YOUR GOAL:
Count the lines below holding "test" and answer with that number only.

....................

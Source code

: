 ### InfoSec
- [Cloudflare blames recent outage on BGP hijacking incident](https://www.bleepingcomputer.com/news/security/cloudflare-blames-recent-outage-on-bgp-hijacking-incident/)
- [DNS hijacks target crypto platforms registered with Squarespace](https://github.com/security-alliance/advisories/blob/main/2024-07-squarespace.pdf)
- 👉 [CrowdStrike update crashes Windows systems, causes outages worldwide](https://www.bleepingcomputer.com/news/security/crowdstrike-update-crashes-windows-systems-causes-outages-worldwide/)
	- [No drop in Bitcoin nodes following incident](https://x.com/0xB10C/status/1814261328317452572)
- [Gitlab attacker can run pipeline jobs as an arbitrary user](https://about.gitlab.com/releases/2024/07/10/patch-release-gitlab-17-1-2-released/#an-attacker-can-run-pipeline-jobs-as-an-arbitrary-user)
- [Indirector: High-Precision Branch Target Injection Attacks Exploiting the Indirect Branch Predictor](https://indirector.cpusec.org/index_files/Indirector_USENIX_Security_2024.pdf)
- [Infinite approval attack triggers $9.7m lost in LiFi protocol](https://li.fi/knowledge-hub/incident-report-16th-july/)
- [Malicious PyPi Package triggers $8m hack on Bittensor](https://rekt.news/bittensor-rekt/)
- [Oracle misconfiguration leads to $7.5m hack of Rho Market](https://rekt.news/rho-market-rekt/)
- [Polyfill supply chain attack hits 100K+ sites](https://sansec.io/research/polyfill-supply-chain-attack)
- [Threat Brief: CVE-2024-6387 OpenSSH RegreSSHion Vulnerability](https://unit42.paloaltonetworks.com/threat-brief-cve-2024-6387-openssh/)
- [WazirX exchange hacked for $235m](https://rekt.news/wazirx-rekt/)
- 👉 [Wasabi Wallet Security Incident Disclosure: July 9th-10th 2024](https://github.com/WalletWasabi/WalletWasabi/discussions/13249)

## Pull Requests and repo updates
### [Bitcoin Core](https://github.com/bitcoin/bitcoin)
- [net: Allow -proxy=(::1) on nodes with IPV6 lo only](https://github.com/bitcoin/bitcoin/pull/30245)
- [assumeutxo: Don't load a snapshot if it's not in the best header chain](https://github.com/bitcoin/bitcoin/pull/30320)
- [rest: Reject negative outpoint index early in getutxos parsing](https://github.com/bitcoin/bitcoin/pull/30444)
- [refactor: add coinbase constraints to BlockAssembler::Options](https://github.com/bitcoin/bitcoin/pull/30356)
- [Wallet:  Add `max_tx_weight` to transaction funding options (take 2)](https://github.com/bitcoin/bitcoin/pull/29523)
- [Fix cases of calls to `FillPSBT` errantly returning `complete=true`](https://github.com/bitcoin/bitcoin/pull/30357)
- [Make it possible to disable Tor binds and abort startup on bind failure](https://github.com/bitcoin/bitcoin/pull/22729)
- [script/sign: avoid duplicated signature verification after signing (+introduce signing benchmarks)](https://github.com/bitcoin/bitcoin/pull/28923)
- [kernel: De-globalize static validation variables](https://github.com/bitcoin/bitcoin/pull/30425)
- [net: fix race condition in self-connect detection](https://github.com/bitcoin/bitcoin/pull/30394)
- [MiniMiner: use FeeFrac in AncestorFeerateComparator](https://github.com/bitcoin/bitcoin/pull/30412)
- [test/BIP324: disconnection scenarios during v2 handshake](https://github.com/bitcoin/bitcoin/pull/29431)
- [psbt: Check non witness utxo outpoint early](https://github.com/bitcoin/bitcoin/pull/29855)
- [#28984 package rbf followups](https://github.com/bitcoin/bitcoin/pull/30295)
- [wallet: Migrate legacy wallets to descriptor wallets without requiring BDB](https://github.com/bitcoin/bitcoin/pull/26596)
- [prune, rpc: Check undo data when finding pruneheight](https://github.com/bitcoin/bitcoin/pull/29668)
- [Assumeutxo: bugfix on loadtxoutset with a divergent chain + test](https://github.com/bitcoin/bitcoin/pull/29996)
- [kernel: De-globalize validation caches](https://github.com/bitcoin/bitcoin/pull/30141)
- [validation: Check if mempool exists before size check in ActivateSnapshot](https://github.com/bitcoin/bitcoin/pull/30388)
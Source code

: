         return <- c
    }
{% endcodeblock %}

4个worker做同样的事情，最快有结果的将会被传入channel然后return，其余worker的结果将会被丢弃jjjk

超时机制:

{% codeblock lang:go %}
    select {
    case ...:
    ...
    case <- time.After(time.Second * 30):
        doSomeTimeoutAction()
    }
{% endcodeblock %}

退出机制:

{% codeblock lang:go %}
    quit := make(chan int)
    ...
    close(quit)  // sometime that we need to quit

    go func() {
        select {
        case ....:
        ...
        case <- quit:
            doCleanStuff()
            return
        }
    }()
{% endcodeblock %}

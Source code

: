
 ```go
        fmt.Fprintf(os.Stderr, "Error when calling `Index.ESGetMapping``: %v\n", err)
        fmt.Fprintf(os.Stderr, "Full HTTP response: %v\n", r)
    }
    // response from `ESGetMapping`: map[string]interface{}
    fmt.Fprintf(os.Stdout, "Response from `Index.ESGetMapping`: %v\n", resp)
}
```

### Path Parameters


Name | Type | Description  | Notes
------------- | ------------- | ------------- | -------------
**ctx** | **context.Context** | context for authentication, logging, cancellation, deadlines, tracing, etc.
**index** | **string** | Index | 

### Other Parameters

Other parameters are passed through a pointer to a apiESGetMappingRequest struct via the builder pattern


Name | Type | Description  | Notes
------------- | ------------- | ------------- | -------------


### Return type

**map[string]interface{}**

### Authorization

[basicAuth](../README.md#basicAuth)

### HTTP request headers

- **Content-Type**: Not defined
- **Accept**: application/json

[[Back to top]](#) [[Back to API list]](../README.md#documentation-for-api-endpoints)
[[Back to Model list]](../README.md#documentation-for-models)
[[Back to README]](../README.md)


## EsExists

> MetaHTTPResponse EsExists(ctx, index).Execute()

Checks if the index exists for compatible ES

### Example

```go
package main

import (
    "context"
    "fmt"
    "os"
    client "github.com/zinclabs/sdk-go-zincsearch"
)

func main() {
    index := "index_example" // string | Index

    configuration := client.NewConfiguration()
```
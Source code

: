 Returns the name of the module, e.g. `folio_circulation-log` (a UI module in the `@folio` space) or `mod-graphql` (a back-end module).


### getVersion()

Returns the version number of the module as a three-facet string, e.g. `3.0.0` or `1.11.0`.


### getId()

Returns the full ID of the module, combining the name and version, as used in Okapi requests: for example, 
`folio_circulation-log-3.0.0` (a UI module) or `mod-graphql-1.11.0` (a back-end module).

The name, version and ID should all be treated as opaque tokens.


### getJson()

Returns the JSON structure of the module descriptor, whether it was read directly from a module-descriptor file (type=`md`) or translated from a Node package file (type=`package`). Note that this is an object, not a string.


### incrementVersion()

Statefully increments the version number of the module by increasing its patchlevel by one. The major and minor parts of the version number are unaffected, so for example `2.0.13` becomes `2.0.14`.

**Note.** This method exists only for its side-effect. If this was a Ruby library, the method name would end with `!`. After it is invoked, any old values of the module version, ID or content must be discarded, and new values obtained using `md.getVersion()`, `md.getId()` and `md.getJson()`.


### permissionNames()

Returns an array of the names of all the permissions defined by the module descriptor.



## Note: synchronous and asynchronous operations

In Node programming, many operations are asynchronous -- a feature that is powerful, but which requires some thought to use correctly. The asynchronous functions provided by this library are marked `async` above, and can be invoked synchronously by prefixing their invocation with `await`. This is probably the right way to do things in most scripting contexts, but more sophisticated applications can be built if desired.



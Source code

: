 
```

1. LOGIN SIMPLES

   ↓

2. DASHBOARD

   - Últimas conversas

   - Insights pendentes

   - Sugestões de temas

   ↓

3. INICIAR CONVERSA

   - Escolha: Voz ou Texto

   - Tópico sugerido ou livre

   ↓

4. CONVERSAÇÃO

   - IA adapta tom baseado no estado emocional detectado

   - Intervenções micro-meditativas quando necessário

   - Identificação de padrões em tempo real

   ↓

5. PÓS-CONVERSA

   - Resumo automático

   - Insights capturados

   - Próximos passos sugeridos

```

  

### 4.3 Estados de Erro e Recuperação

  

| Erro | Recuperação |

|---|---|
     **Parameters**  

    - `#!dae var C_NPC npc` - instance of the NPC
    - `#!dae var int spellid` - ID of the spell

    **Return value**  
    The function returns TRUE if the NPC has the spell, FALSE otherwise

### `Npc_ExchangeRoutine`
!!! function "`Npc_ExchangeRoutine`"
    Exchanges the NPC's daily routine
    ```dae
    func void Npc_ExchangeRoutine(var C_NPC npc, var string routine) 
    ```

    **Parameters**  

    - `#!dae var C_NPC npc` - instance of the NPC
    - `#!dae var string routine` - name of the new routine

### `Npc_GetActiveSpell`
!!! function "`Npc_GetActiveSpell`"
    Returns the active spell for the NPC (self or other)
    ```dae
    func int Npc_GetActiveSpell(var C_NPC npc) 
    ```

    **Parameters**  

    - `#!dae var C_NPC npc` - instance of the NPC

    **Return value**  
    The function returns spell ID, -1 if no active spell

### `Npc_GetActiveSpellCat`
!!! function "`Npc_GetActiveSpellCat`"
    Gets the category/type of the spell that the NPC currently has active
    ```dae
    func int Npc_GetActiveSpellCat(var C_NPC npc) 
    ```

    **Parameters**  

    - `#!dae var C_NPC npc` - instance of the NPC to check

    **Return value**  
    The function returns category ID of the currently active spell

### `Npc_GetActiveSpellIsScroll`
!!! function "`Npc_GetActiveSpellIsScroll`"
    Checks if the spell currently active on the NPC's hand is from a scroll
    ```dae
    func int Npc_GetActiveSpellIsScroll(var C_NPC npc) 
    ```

....................

TASK ANSWER:
2